The Happy Secret to Better Work
Shawn Achor
If you wonder how unicorns, fake graphs, and weirdoes are related to Harvard, Yale, Psychology, and happiness, this TED talk is for you. Shawn Achor gives us one of the most classic and, perhaps, funniest Ted talk on happiness. With more than 12 million views, Achor tells us how to move the entire normal population beyond the average level as a whole.
The Power of Believing that You can improve
Carol Dweck
No matter what field you are in, if you find yourself feeling stuck in it, this video might help you. Based on scientific research, Dweck will show you how you can change your mindset. You might find yourself agreeing that that instead of giving fixed A, B, C, D or on a grading system, giving ‘Not Yet’ is better for a long term development.
The Key to Success? Grit
Angela Duckworth
While she was teaching Mathematics, Duckworth noticed that the IQ was not a difference of the worst or the best students. She discusses what “doing well in school” really depends on besides your ability to learn quickly and easily. Throug her researching from different contexts, she found one characteristic that all successful people in each field have in common.
Warning: Being positive is not for the faint hearted!
Lea Waters
There is a reason why we are called “humankind”. Waters is the Director of the Positive Psychology Centre at the University of Melbourne. In this talk, she shows us how the news and media corporations have negatively affects our identity and why we need to hear more good news.
Playful Inquiry — Try This Anywhere
Robyn Stratton-Berkessel
Robyn Stratton-Berkessel is a positivity strategist who specializes in change methodologies within human and organization development. Her focus is on facilitating strength-based change to develop high impact and positive change for people of diverse functional, cultural, and geographical boundaries.

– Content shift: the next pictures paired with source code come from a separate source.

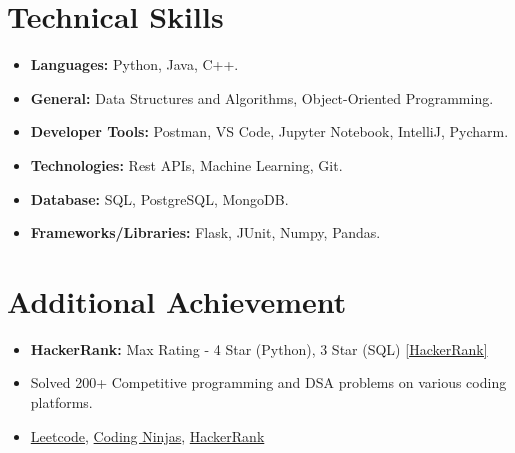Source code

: \documentclass[a4paper,10pt]{article}
\begin{document}
\section*{Technical Skills}
\begin{itemize}[leftmargin=0.15in, itemsep=0.1em]
    \item \textbf{Languages:} Python, Java, C++.
    \item \textbf{General:} Data Structures and Algorithms, Object-Oriented Programming.
    \item \textbf{Developer Tools:} Postman, VS Code, Jupyter Notebook, IntelliJ, Pycharm.
    \item \textbf{Technologies:} Rest APIs, Machine Learning, Git.
    \item \textbf{Database:} SQL, PostgreSQL, MongoDB.
    \item \textbf{Frameworks/Libraries:} Flask, JUnit, Numpy, Pandas.
\end{itemize}

\section*{Additional Achievement}
\begin{itemize}[leftmargin=0.15in, itemsep=0.1em]
    \item \textbf{HackerRank:} Max Rating - 4 Star (Python), 3 Star (SQL) \href{https://www.hackerrank.com/profile/walimallikarjun2}{[HackerRank]}
    \item Solved 200+ Competitive programming and DSA problems on various coding platforms.
    \item \href{https://leetcode.com/Mallikarjun_W/}{Leetcode}, \href{https://www.codingninjas.com/studio/profile/Wali}{Coding Ninjas}, \href{https://www.hackerrank.com/profile/walimallikarjun2}{HackerRank}
\end{itemize}
\end{document}
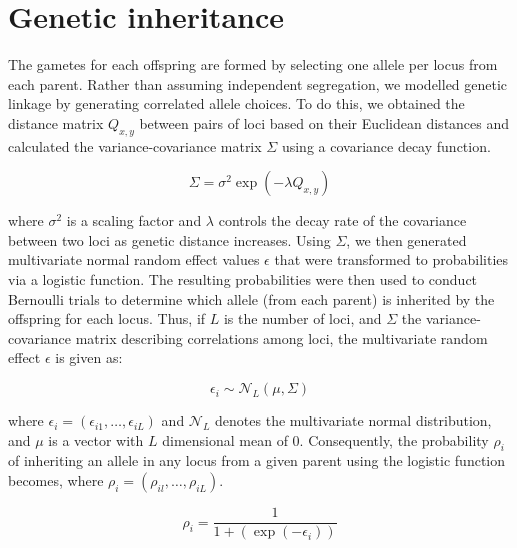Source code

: \documentclass[
]{article}
\begin{document}
\section{Genetic inheritance}\label{genetic-inheritance}

The gametes for each offspring are formed by selecting one allele per
locus from each parent. Rather than assuming independent segregation, we
modelled genetic linkage by generating correlated allele choices. To do
this, we obtained the distance matrix \(Q_{x,y}\) between pairs of loci
based on their Euclidean distances and calculated the
variance-covariance matrix \(\Sigma\) using a covariance decay function.

\[
\Sigma = \sigma^2 \exp(−λQ_{x,y})
\]

where \(\sigma^2\) is a scaling factor and \(\lambda\) controls the
decay rate of the covariance between two loci as genetic distance
increases. Using \(\Sigma\), we then generated multivariate normal
random effect values \(\epsilon\) that were transformed to probabilities
via a logistic function. The resulting probabilities were then used to
conduct Bernoulli trials to determine which allele (from each parent) is
inherited by the offspring for each locus. Thus, if \(L\) is the number
of loci, and \(\Sigma\) the variance-covariance matrix describing
correlations among loci, the multivariate random effect \(\epsilon\) is
given as:

\[
\epsilon_i \sim \mathcal{N}_L\left(\mu, \Sigma \right)
\]

where \(\epsilon_i = (\epsilon_{i1}, \dots, \epsilon_{iL})\) and
\(\mathcal{N}_L\) denotes the multivariate normal distribution, and
\(\mu\) is a vector with \(L\) dimensional mean of 0. Consequently, the
probability \(\rho_{i}\) of inheriting an allele in any locus from a
given parent using the logistic function becomes, where
\(\rho_{i}  = (\rho_{il} , \dots,\rho_{iL})\).

\[
\rho_{i} = \frac{1}{1 + (\exp (-\epsilon_{i}))}
\]
\end{document}
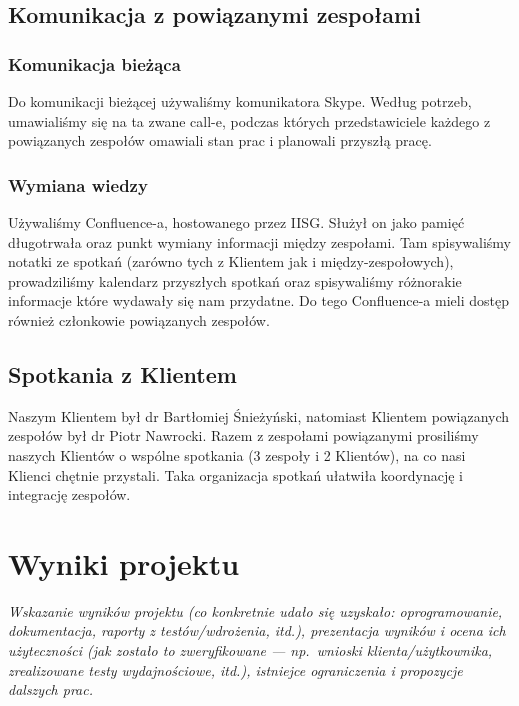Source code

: \documentclass[polish,12pt]{aghthesis}
\begin{document}
\subsection{Komunikacja z powiązanymi zespołami}
\subsubsection{Komunikacja bieżąca}
Do komunikacji bieżącej używaliśmy komunikatora Skype. Według potrzeb, umawialiśmy się na ta zwane call-e, podczas których przedstawiciele każdego z powiązanych zespołów omawiali stan prac i planowali przyszłą pracę.
\subsubsection{Wymiana wiedzy}
Używaliśmy Confluence-a, hostowanego przez IISG. Służył on jako pamięć długotrwała oraz punkt wymiany informacji między zespołami. Tam spisywaliśmy notatki ze spotkań (zarówno tych z Klientem jak i między-zespołowych), prowadziliśmy kalendarz przyszłych spotkań oraz spisywaliśmy różnorakie informacje które wydawały się nam przydatne. Do tego Confluence-a mieli dostęp również członkowie powiązanych zespołów.

\subsection{Spotkania z Klientem}
Naszym Klientem był dr Bartłomiej Śnieżyński, natomiast Klientem powiązanych zespołów był dr Piotr Nawrocki. Razem z zespołami powiązanymi prosiliśmy naszych Klientów o wspólne spotkania (3 zespoły i 2 Klientów), na co nasi Klienci chętnie przystali. Taka organizacja spotkań ułatwiła koordynację i integrację zespołów.
  



\section{Wyniki projektu}

\label{sec:wyniki-projektu}

\emph{Wskazanie wyników projektu (co konkretnie udało się uzyskało:
  oprogramowanie, dokumentacja, raporty z testów/wdrożenia, itd.), prezentacja wyników
  i ocena ich użyteczności (jak zostało to zweryfikowane --- np.\ wnioski
  klienta/użytkownika, zrealizowane testy wydajnościowe, itd.),
  istniejce ograniczenia i propozycje dalszych prac.}
\end{document}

“What’s the best thing that’s happened to you today?” As a positivity strategist, Robyn Stratton-Berkessel points out how asking the positive question could lead us to realize what is work and what gives life a potential. From asking this question to people she met, what she found out will astonish you.
The Paradox of Choice
Barry Schwartz
Why are we disappointed and depressed? Living in the world with too many choices, psychologist Barry Schwartz points out 3 problems that arise from them. He suggests that the secret to happiness is nothing but low expectations.
The Optimism Bias
Tali Sharot
Is optimism is a trait that we are born with it? As a cognitive neurologist, Sharot shows us by conducting an experiment on measuring our abilities that we are quite optimistic about ourselves. She points out 3 reasons with scientific support as to why optimism bias is good for us.
Bonus!
The Happy Planet Index
Nic Marks
Have you ever wondered why most film view humanity as being threatened or the world is going to end? Marks points out that we are too long focus on the worst-case scenario. As the statistician, he suggested why we need to shift from letting fear lead us to aiming for progress instead by using Happy Planet Index to measure nations’ success.
The Psychology of Time
Philip Zimbardo
Are you oriented in past, present, or the future when making a decision? Zimbardo gives 6 time perspective factors and how to balance them so that we could have an optimal profile. You will learn where your roots are in the past, wings in the present, and power for the future is and how to make it serve your success without unnecessarily sacrificing anything along the way.
Measuring what makes life worthwhile
Chip Conley
If the foundation of life is based on the Maslow hierarchy of needs, Conley asks how are we “actually addressing the higher needs?” Neither metric nor a measurement is there. In this talk, Conley shows us how to get people moving from valuing the tangible to intangible, which is the higher value of needs that fulfills a life worth living.